▶ Task instructions:
As you look over the data below, please find each line where the word "决策制定" appears, then copy it.

───── Provided data ─────

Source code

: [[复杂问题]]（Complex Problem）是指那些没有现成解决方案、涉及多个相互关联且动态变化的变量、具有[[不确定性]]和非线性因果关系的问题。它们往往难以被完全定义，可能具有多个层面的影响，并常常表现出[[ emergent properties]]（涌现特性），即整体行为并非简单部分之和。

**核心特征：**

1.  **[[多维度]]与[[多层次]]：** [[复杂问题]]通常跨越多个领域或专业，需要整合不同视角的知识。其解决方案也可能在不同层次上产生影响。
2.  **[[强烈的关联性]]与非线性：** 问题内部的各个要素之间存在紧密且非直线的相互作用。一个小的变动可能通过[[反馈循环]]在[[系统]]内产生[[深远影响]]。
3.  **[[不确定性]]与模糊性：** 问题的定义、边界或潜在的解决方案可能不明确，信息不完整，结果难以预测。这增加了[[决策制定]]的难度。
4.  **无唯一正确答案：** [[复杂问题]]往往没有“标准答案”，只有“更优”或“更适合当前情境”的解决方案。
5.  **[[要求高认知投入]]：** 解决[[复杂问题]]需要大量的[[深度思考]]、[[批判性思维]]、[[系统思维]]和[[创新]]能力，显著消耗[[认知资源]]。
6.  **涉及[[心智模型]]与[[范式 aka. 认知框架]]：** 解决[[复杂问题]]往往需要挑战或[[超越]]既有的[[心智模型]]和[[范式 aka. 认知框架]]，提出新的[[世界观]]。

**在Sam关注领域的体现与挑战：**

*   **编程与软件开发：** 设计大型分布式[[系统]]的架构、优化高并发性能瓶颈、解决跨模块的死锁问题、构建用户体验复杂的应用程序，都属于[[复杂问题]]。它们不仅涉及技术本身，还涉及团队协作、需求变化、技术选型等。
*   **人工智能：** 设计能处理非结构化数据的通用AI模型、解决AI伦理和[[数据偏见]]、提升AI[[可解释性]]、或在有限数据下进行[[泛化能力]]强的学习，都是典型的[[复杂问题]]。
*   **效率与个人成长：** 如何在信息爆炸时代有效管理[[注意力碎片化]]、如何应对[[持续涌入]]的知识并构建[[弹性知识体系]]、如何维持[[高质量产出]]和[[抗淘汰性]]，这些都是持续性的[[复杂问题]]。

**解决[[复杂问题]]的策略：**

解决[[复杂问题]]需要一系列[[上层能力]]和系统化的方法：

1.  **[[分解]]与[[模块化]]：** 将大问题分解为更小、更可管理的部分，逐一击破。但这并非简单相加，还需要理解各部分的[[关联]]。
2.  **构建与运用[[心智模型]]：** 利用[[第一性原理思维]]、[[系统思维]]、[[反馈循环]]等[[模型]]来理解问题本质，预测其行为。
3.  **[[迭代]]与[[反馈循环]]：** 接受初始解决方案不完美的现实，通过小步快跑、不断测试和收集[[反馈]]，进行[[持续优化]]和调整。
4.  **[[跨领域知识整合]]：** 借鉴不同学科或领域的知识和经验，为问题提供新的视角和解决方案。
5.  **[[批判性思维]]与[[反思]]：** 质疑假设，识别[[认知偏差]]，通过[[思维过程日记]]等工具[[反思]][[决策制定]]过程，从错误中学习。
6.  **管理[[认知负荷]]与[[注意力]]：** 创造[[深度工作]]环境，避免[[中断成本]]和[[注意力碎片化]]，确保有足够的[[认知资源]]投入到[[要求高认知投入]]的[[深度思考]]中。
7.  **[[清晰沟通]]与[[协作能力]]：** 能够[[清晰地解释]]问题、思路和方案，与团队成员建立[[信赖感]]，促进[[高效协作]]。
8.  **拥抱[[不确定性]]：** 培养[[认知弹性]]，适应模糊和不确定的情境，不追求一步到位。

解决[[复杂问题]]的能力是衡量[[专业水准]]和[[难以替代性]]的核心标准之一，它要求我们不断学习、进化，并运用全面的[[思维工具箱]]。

─────

▶ Response area:
3.  **[[不确定性]]与模糊性：** 问题的定义、边界或潜在的解决方案可能不明确，信息不完整，结果难以预测。这增加了[[决策制定]]的难度。
5.  **[[批判性思维]]与[[反思]]：** 质疑假设，识别[[认知偏差]]，通过[[思维过程日记]]等工具[[反思]][[决策制定]]过程，从错误中学习。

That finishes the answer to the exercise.